Material supplied
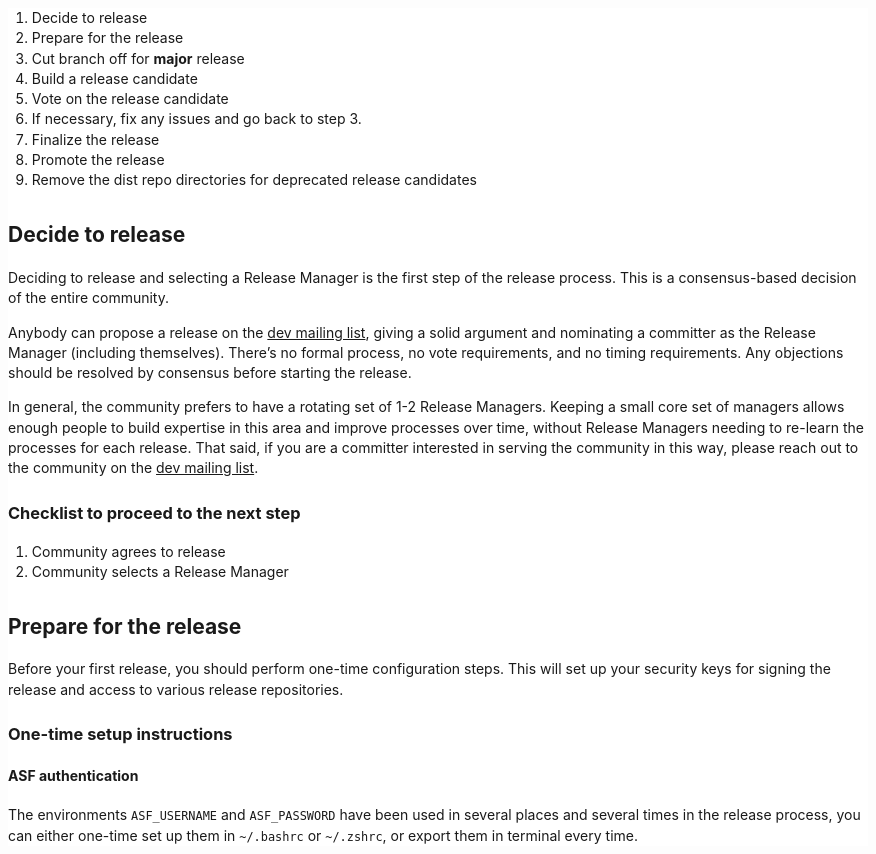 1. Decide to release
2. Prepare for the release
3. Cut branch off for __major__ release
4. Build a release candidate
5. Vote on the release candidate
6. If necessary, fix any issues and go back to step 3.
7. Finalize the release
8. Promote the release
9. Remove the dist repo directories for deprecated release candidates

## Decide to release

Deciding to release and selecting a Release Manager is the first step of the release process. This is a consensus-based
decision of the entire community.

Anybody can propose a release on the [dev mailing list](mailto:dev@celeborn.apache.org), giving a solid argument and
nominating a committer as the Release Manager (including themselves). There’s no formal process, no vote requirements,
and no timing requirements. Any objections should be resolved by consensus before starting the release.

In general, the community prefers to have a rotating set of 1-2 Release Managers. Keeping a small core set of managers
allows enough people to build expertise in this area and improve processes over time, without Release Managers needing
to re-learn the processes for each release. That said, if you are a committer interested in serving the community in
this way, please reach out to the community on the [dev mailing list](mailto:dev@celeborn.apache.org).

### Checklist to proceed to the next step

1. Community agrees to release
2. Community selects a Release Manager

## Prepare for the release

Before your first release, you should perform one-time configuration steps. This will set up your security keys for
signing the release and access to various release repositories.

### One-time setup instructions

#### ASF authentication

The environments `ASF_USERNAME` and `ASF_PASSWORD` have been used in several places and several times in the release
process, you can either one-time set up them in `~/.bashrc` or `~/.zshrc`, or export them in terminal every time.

Exercise requirements
When a line among the entries contains "consensus", pull that line out.

Reply to the exercise
Deciding to release and selecting a Release Manager is the first step of the release process. This is a consensus-based
and no timing requirements. Any objections should be resolved by consensus before starting the release.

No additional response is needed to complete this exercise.